According to Mike, the most impressive event he has witnessed on the Ottawa River occurred after a big rain storm. The heavy rain led to the Quyon River water level rising so dramatically in twenty minutes that it washed out an island and all of its trees. After the storm was over all that remained was a barricade of branches.

Mike believes that one of the most important things people can do to help the river is to pump out their septic systems to ensure their sewage does not spill into the river. He also believes that limiting the erosion of the soil is something people should be mindful of.

A dedicated Riverwatcher

In addition to being a Riverwatcher, Mike has made several other significant contributions towards improving the River’s water quality. The first is the website he has created for the Riverwatchers at http://ottawariverwatchers.ca. This website includes a map of the Ottawa River along with the location of operation for all of the Riverwatchers. Each Riverwatcher location is featured as an icon. The water quality is available by location and is accessible by clicking the location icon.

Mike also created a database that tracks the water quality samples of water taken by the Riverwatchers. In time, this database will be valuable as it will allow monitoring of the river’s water quality during the next 5, 10 or 20 years. This will be of great benefit to the scientific community and help monitor the overall health of the river.

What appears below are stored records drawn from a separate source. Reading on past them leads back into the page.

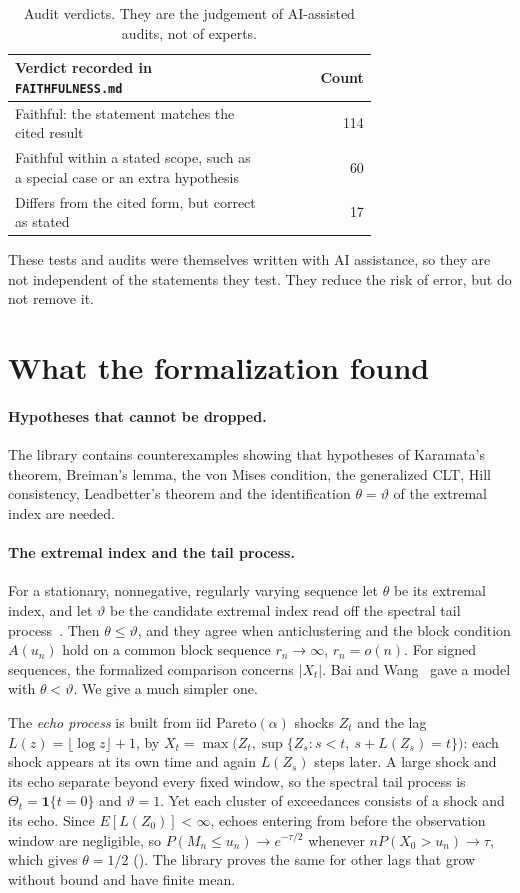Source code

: \documentclass[11pt]{article}
\newcommand{\lean}[1]{\texttt{\detokenize{#1}}}
\begin{document}
\begin{table}[ht]
\centering\small
\begin{tabular}{p{0.72\linewidth}r}
\toprule
Verdict recorded in \texttt{FAITHFULNESS.md} & Count \\
\midrule
Faithful: the statement matches the cited result & 114 \\
Faithful within a stated scope, such as a special case or an extra hypothesis & 60 \\
Differs from the cited form, but correct as stated & 17 \\
\bottomrule
\end{tabular}
\caption{Audit verdicts. They are the judgement of AI-assisted audits, not of experts.}
\label{tab:audit}
\end{table}

These tests and audits were themselves written with AI assistance, so they are not independent of the
statements they test. They reduce the risk of error, but do not remove it.

\section{What the formalization found}\label{sec:new}

\paragraph{Hypotheses that cannot be dropped.}
The library contains counterexamples showing that hypotheses of Karamata's theorem, Breiman's lemma, the
von Mises condition, the generalized CLT, Hill consistency, Leadbetter's theorem and the
identification $\theta=\vartheta$ of the extremal index are needed.

\paragraph{The extremal index and the tail process.}
For a stationary, nonnegative, regularly varying sequence let $\theta$ be its extremal index, and let $\vartheta$ be
the candidate extremal index read off the spectral tail process~\cite{ks20}. Then $\theta\le\vartheta$, and they agree
when anticlustering and the block condition $A(u_n)$ hold on a common block sequence $r_n\to\infty$, $r_n=o(n)$. For
signed sequences, the formalized comparison concerns $|X_t|$. Bai and Wang~\cite{bw} gave a model with $\theta<\vartheta$. We give a much simpler one.

The \emph{echo process} is built from iid Pareto$(\alpha)$ shocks $Z_t$ and the lag $L(z)=\lfloor\log z\rfloor+1$, by
$X_t=\max\bigl(Z_t,\sup\{Z_s: s<t,\ s+L(Z_s)=t\}\bigr)$: each shock appears at its own time and again $L(Z_s)$ steps later.
A large shock and its echo separate beyond every fixed window, so the spectral tail process is
$\Theta_t=\mathbf 1\{t=0\}$ and $\vartheta=1$. Yet each cluster of exceedances consists of a shock and its echo. Since
$E[L(Z_0)]<\infty$, echoes entering from before the observation window are negligible, so
$P(M_n\le u_n)\to e^{-\tau/2}$ whenever $nP(X_0>u_n)\to\tau$, which gives $\theta=1/2$
(\lean{logEchoProcess_theta_lt_vartheta}). The library proves the same for other lags that grow without bound and have finite mean.
\end{document}
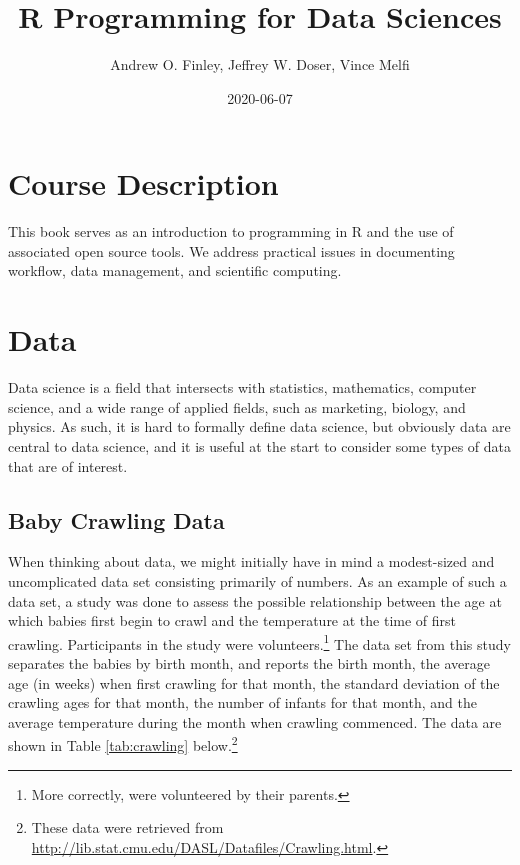 \documentclass[
]{krantz}
\title{R Programming for Data Sciences}
\author{Andrew O. Finley, Jeffrey W. Doser, Vince Melfi}
\date{2020-06-07}
\begin{document}
\maketitle


\thispagestyle{empty}

\setlength{\abovedisplayskip}{-5pt}
\setlength{\abovedisplayshortskip}{-5pt}

{
\hypersetup{linkcolor=}
\setcounter{tocdepth}{2}
\tableofcontents
}
\listoftables
\listoffigures
\hypertarget{course-description}{%
\chapter*{Course Description}\label{course-description}}


This book serves as an introduction to programming in R and the use of associated open source tools. We address practical issues in documenting workflow, data management, and scientific computing.

\mainmatter

\hypertarget{data}{%
\chapter{Data}\label{data}}

Data science is a field that intersects with statistics, mathematics, computer science, and a wide range of applied fields, such as marketing, biology, and physics. As such, it is hard to formally define data science, but obviously data are central to data science, and it is useful at the start to consider some types of data that are of interest.

\hypertarget{baby-crawling-data}{%
\section{Baby Crawling Data}\label{baby-crawling-data}}

When thinking about data, we might initially have in mind a modest-sized and uncomplicated data set consisting primarily of numbers. As an example of such a data set, a study was done to assess the possible relationship between the age at which babies first begin to crawl and the temperature at the time of first crawling. Participants in the study were volunteers.\footnote{More correctly, were volunteered by their parents.} The data set from this study separates the babies by birth month, and reports the birth month, the average age (in weeks) when first crawling for that month, the standard deviation of the crawling ages for that month, the number of infants for that month, and the average temperature during the month when crawling commenced. The data are shown in Table \ref{tab:crawling} below.\footnote{These data were retrieved from \url{http://lib.stat.cmu.edu/DASL/Datafiles/Crawling.html}.}
\end{document}

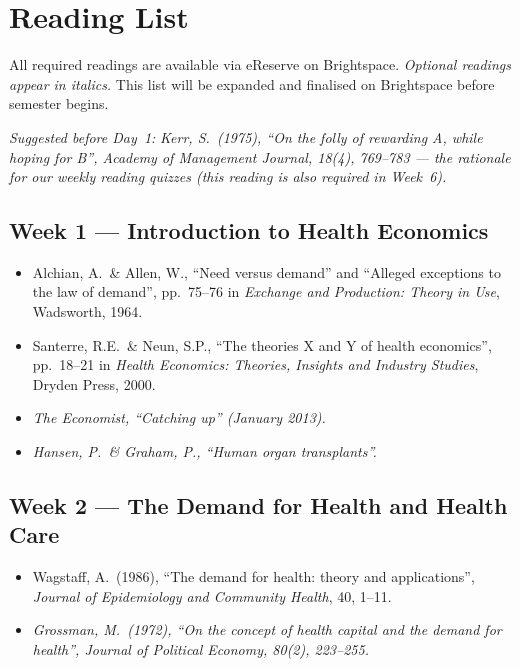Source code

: \documentclass[11pt, a4paper]{article}
\begin{document}
\section{Reading List}

All required readings are available via eReserve on Brightspace. \emph{Optional readings appear in italics.} This list will be expanded and finalised on Brightspace before semester begins.

\noindent\emph{Suggested before Day~1:} \emph{Kerr, S.\ (1975), ``On the folly of rewarding A, while hoping for B'', \textit{Academy of Management Journal}, 18(4), 769--783 — the rationale for our weekly reading quizzes (this reading is also required in Week~6).}

\subsection{Week 1 — Introduction to Health Economics}
\begin{itemize}
  \item Alchian, A.\ \& Allen, W., ``Need versus demand'' and ``Alleged exceptions to the law of demand'', pp.~75--76 in \textit{Exchange and Production: Theory in Use}, Wadsworth, 1964.
  \item Santerre, R.E.\ \& Neun, S.P., ``The theories X and Y of health economics'', pp.~18--21 in \textit{Health Economics: Theories, Insights and Industry Studies}, Dryden Press, 2000.
  \item \emph{The Economist, ``Catching up'' (January 2013).}
  \item \emph{Hansen, P.\ \& Graham, P., ``Human organ transplants''.}
\end{itemize}

\subsection{Week 2 — The Demand for Health and Health Care}
\begin{itemize}
  \item Wagstaff, A.\ (1986), ``The demand for health: theory and applications'', \textit{Journal of Epidemiology and Community Health}, 40, 1--11.
  \item \emph{Grossman, M.\ (1972), ``On the concept of health capital and the demand for health'', \textit{Journal of Political Economy}, 80(2), 223--255.}
\end{itemize}
\end{document}

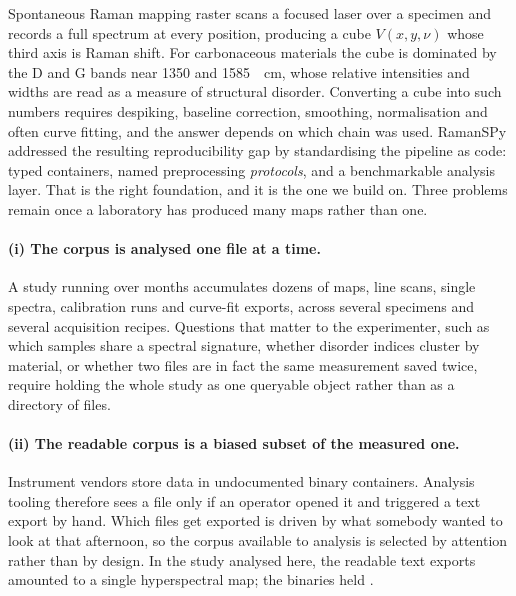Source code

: 
Spontaneous Raman mapping raster scans a focused laser over a specimen and
records a full spectrum at every position, producing a cube $V(x,y,\nu)$ whose
third axis is Raman shift. For carbonaceous materials the cube is dominated by
the D and G bands near \SI{1350}{} and \SI{1585}{\per\centi\metre}, whose
relative intensities and widths are read as a measure of structural disorder.
Converting a cube into such numbers requires despiking, baseline correction,
smoothing, normalisation and often curve fitting, and the answer depends on
which chain was used. RamanSPy
\cite{georgiev2024ramanspy,georgiev2023ramanspy_preprint} addressed the
resulting reproducibility gap by standardising the pipeline as code: typed
containers, named preprocessing \emph{protocols}, and a benchmarkable analysis
layer. That is the right foundation, and it is the one we build on. Three
problems remain once a laboratory has produced many maps rather than one.

\paragraph{(i) The corpus is analysed one file at a time.}
A study running over months accumulates dozens of maps, line scans, single
spectra, calibration runs and curve-fit exports, across several specimens and
several acquisition recipes. Questions that matter to the experimenter, such as
which samples share a spectral signature, whether disorder indices cluster by
material, or whether two files are in fact the same measurement saved twice,
require holding the whole study as one queryable object rather than as a
directory of files.

\paragraph{(ii) The readable corpus is a biased subset of the measured one.}
Instrument vendors store data in undocumented binary containers. Analysis
tooling therefore sees a file only if an operator opened it and triggered a
text export by hand. Which files get exported is driven by what somebody
wanted to look at that afternoon, so the corpus available to analysis is
selected by attention rather than by design. In the study analysed here, the
readable text exports amounted to a single hyperspectral map; the binaries held
\Nrawmap{}.

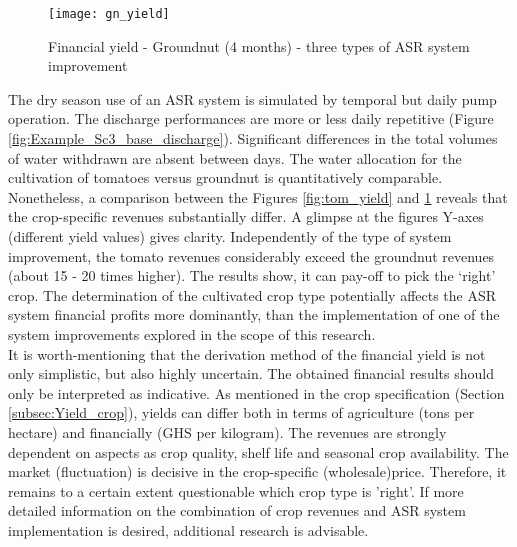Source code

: \begin{figure}[H]
 \centering
 \texttt{[image: gn\_yield]}
 \captionsetup{justification=centering} 
 \caption{Financial yield - Groundnut (4 months) - three types of ASR system improvement}
 \label{fig:gn_yield}
\end{figure}

The dry season use of an ASR system is simulated by temporal but daily pump operation. The discharge performances are more or less daily repetitive (Figure \ref{fig:Example_Sc3_base_discharge}). Significant differences in the total volumes of water withdrawn are absent between days. The water allocation for the cultivation of tomatoes versus groundnut is quantitatively comparable. Nonetheless, a comparison between the Figures \ref{fig:tom_yield} and \ref{fig:gn_yield} reveals that the crop-specific revenues substantially differ. A glimpse at the figures Y-axes (different yield values) gives clarity. Independently of the type of system improvement, the tomato revenues considerably exceed the groundnut revenues (about 15 - 20 times higher). The results show, it can pay-off to pick the ‘right’ crop. The determination of the cultivated crop type potentially affects the ASR system financial profits more dominantly, than the implementation of one of the system improvements explored in the scope of this research. \\



It is worth-mentioning that the derivation method of the financial yield is not only simplistic, but also highly uncertain. The obtained financial results should only be interpreted as indicative. As mentioned in the crop specification (Section \ref{subsec:Yield_crop}), yields can differ both in terms of agriculture (tons per hectare) and financially (GHS per kilogram). The revenues are strongly dependent on aspects as crop quality, shelf life and seasonal crop availability. The market (fluctuation) is decisive in the crop-specific (wholesale)price. Therefore, it remains to a certain extent questionable which crop type is 'right'. If more detailed information on the combination of crop revenues and ASR system implementation is desired, additional research is advisable. \\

In addition, Mike monitors the river with the assistance of two camcorders. He set up these camcorders, one pointed towards Quyon and the other downriver, to allow different parts of the river to be surveyed. You can view the Ottawa River in real time here.

Mike Ryan is a dedicated Riverwatcher. He appreciates the Ottawa River and makes many significant contributions towards improving the quality of the water. He also is an avid canoeist and naturist and appreciates the beauty of the Ottawa River. We are thankful and appreciative of Mike Ryan’s dedication in keeping the Ottawa River healthy for everyone’s benefit.

2 responses to “Mike Ryan: Born to be a Riverwatcher”

  1. Ted T says:

    Is Mike really a naturist (nudist) or did you mean naturalist? Just asking

  2. Dorothy Hill says:

    Mike, can you tell me where the “Quyon River” begins.